> _PROBLEM TO SOLVE_
Using the listing below, set down exactly the lines starting at the line that contains "- Confidence score ranges (0.0-1.0)" and ending at the line that contains "### 4. Rendering Decision Logic", both included, and no others.
*** Opening of EXERCISE DATA ***
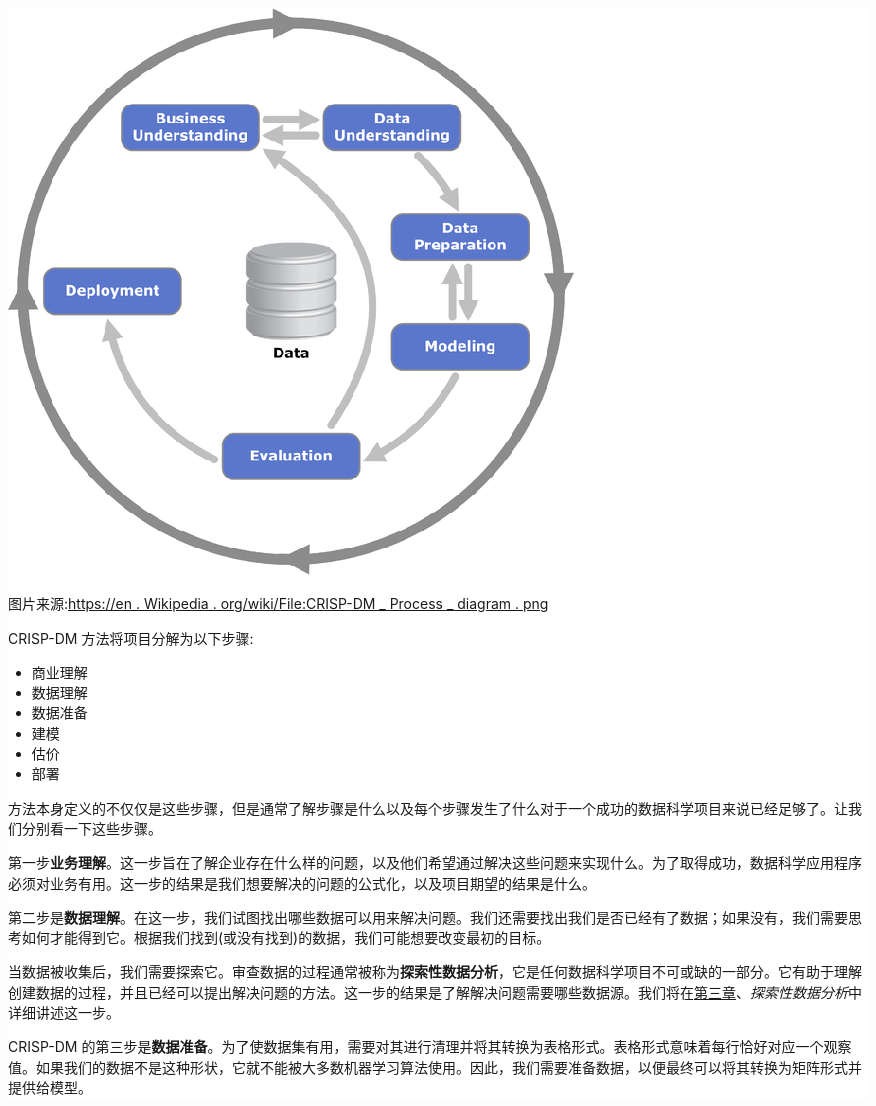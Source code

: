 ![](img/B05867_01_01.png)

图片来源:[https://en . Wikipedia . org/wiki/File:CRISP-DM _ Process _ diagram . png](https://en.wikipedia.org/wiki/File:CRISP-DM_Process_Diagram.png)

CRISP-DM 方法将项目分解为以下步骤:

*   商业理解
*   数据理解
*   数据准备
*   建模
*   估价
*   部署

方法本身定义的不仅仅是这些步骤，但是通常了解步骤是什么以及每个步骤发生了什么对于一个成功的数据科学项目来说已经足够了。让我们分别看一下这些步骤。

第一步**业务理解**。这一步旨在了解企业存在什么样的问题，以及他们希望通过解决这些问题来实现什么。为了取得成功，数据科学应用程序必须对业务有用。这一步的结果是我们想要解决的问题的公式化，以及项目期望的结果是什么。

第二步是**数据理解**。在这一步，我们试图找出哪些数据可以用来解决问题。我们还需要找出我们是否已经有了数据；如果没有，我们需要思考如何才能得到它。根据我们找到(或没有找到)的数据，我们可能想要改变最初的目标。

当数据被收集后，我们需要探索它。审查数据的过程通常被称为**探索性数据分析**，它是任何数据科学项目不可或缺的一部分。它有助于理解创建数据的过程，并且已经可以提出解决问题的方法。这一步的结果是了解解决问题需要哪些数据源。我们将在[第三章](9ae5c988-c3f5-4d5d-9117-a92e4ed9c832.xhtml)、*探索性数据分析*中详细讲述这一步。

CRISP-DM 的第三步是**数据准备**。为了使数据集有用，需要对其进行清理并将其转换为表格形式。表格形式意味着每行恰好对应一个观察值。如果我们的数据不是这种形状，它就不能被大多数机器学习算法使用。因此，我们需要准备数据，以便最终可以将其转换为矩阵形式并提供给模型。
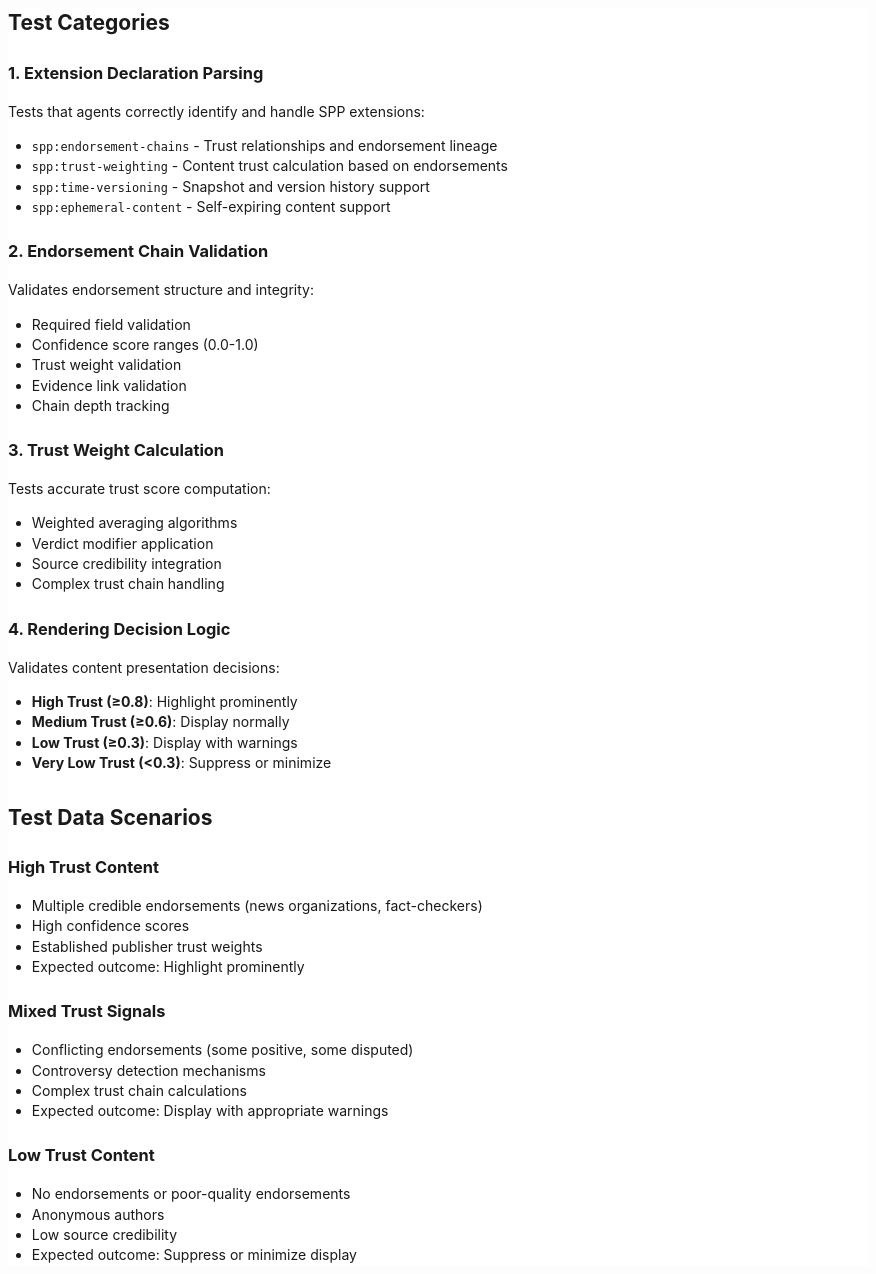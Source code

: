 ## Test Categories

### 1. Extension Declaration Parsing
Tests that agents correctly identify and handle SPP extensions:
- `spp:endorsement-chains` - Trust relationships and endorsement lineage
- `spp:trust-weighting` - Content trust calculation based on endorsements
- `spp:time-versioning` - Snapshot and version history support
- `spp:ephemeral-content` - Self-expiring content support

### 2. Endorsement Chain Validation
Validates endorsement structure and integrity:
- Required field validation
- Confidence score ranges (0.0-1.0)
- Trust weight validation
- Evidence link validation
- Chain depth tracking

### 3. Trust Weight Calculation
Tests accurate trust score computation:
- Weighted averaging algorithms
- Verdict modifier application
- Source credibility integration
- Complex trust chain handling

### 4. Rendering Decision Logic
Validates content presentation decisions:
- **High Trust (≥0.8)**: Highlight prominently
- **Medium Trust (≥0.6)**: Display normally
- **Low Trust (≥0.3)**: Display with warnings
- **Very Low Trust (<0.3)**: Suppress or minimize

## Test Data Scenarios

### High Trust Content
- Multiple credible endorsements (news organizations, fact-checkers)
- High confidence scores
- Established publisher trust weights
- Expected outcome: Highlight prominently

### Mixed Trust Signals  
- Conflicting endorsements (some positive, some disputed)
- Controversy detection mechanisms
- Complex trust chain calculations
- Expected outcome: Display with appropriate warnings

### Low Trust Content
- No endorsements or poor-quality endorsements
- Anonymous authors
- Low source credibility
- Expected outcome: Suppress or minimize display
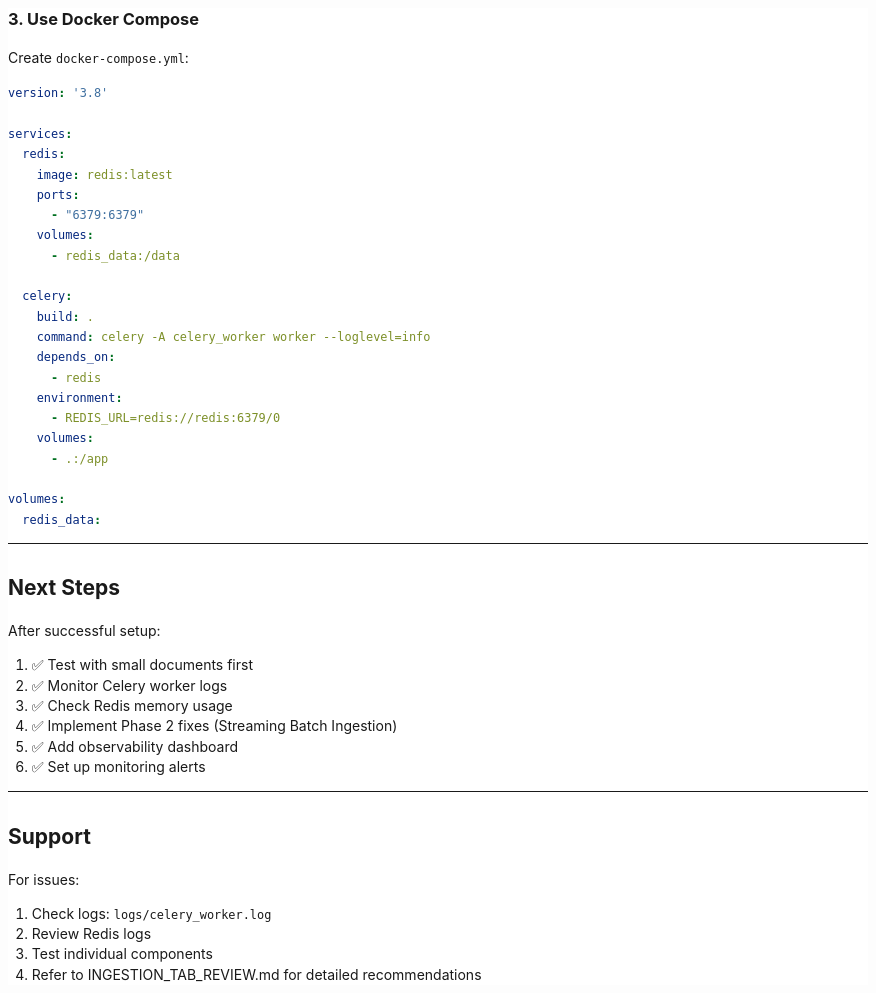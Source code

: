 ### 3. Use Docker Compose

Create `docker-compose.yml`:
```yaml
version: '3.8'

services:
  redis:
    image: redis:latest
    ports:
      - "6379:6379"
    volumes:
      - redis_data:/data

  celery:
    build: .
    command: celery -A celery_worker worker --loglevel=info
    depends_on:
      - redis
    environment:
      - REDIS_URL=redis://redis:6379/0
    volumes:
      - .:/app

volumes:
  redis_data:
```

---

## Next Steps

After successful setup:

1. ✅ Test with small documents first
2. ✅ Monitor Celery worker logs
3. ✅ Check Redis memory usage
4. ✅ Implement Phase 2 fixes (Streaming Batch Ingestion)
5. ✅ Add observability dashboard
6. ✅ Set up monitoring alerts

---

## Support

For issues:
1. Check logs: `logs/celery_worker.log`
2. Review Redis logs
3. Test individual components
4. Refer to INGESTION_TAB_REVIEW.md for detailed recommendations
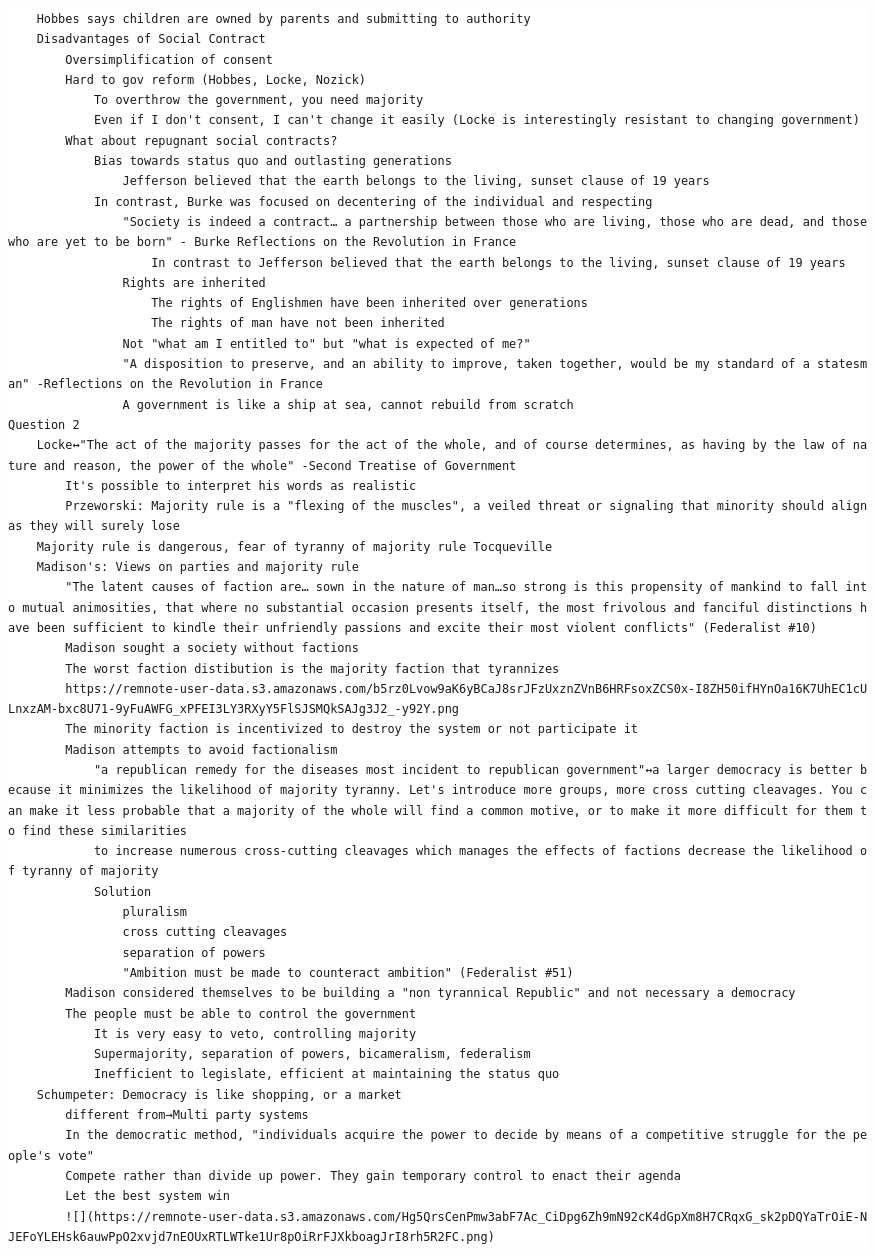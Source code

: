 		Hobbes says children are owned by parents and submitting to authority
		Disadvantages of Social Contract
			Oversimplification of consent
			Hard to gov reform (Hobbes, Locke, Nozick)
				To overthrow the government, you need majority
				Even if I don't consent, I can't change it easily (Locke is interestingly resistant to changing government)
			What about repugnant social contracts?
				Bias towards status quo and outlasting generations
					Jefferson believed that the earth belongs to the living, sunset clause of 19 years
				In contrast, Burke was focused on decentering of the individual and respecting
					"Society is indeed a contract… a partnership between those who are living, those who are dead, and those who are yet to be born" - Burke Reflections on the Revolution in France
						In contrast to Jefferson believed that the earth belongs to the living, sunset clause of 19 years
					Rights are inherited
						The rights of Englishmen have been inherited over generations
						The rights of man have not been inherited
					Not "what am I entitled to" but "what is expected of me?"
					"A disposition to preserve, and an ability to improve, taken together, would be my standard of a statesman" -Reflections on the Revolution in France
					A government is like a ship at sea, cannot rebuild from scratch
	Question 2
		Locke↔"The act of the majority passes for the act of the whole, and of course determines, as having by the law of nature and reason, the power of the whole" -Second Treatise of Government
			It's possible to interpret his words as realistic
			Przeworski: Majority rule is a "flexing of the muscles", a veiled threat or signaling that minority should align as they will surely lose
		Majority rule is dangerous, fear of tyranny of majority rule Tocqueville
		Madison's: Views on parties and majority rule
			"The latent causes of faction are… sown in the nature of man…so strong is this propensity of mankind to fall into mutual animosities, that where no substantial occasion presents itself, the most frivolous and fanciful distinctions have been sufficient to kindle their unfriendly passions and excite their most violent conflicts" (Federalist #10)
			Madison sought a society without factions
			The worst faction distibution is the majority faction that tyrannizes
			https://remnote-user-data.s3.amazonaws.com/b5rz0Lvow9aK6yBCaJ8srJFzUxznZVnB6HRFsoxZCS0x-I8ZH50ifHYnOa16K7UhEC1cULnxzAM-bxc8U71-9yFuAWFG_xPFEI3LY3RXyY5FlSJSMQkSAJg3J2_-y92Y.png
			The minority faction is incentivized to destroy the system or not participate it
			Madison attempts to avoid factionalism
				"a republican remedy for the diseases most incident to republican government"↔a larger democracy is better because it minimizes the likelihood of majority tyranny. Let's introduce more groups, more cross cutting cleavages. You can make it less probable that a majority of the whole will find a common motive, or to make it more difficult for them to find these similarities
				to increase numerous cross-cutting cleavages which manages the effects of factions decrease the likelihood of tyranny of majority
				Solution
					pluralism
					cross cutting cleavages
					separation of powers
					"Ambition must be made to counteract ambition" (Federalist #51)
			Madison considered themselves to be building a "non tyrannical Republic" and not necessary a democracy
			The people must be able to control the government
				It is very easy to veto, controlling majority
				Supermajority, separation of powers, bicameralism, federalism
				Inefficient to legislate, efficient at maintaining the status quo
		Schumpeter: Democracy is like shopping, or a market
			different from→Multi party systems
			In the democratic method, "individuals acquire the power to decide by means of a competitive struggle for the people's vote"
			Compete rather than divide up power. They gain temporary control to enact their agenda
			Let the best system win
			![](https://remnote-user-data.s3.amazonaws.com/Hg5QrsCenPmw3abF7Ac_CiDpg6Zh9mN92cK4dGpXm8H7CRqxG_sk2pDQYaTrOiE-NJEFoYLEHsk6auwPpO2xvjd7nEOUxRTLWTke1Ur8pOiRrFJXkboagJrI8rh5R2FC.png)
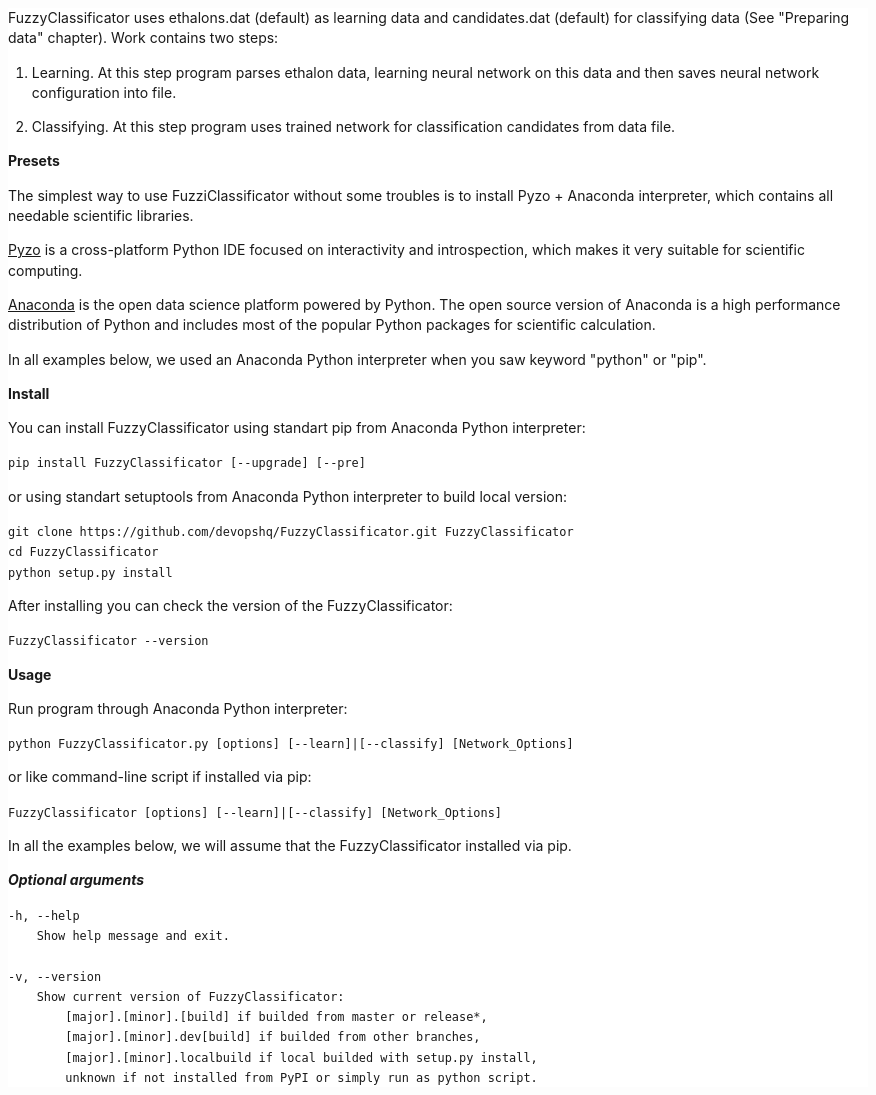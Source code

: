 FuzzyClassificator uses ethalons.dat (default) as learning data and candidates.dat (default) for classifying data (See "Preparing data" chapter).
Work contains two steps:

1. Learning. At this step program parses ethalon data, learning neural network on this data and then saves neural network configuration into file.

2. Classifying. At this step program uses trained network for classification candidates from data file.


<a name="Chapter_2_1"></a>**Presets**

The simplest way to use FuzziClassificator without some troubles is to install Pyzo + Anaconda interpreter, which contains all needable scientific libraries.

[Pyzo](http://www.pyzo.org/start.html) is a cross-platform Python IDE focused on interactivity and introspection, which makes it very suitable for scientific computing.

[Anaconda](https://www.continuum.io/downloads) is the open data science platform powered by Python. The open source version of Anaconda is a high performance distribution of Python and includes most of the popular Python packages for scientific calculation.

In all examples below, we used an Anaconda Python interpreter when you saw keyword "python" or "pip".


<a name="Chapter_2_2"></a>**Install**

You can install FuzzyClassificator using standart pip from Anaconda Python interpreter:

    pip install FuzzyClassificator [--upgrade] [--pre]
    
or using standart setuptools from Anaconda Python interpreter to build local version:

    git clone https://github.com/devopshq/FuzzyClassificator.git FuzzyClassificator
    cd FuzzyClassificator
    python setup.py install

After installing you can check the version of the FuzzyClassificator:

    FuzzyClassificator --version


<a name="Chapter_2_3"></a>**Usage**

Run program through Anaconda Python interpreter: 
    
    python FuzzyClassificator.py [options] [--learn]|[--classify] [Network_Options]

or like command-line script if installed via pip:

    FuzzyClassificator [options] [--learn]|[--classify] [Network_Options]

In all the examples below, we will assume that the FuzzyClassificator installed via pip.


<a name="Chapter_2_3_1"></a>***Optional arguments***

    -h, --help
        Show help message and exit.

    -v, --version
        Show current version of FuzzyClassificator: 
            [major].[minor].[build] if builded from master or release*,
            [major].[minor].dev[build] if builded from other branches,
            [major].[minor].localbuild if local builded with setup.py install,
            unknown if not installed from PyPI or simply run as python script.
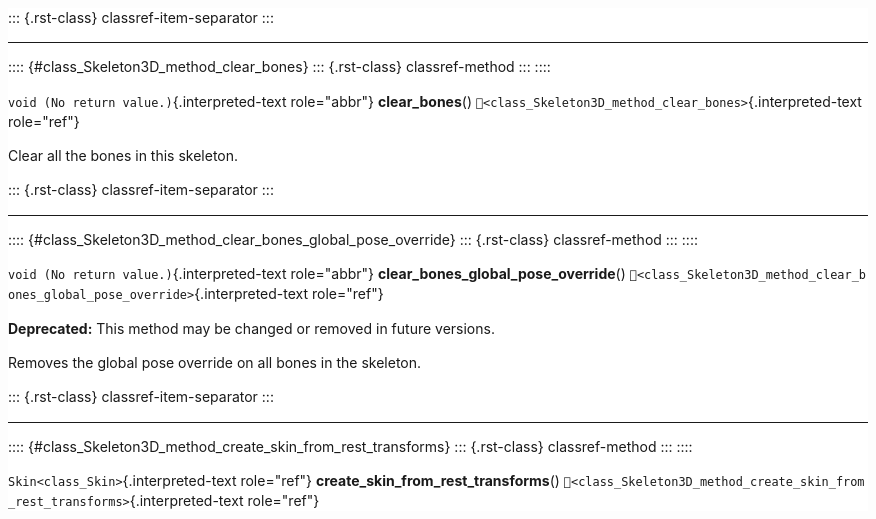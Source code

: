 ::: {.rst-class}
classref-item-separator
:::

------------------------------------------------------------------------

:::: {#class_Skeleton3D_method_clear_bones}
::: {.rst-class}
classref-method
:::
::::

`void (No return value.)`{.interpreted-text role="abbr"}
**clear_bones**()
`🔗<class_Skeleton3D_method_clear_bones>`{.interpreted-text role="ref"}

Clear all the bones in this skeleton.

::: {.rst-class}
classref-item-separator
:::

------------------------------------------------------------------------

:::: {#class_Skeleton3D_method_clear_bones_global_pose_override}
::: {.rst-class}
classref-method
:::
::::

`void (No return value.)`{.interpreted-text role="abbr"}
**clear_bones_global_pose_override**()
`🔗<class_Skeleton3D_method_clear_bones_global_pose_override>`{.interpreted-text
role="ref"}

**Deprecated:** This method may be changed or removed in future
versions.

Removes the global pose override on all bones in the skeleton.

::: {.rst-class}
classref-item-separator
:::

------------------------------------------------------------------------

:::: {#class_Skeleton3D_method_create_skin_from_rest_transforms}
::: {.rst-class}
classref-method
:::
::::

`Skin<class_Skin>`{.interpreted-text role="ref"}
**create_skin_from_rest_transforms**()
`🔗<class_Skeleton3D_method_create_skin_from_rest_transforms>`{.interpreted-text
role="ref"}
*** Close of EXERCISE DATA ***
> _WRITTEN REPLY_
- Confidence score ranges (0.0-1.0)
- Trust weight validation
- Evidence link validation
- Chain depth tracking

### 3. Trust Weight Calculation
Tests accurate trust score computation:
- Weighted averaging algorithms
- Verdict modifier application
- Source credibility integration
- Complex trust chain handling

### 4. Rendering Decision Logic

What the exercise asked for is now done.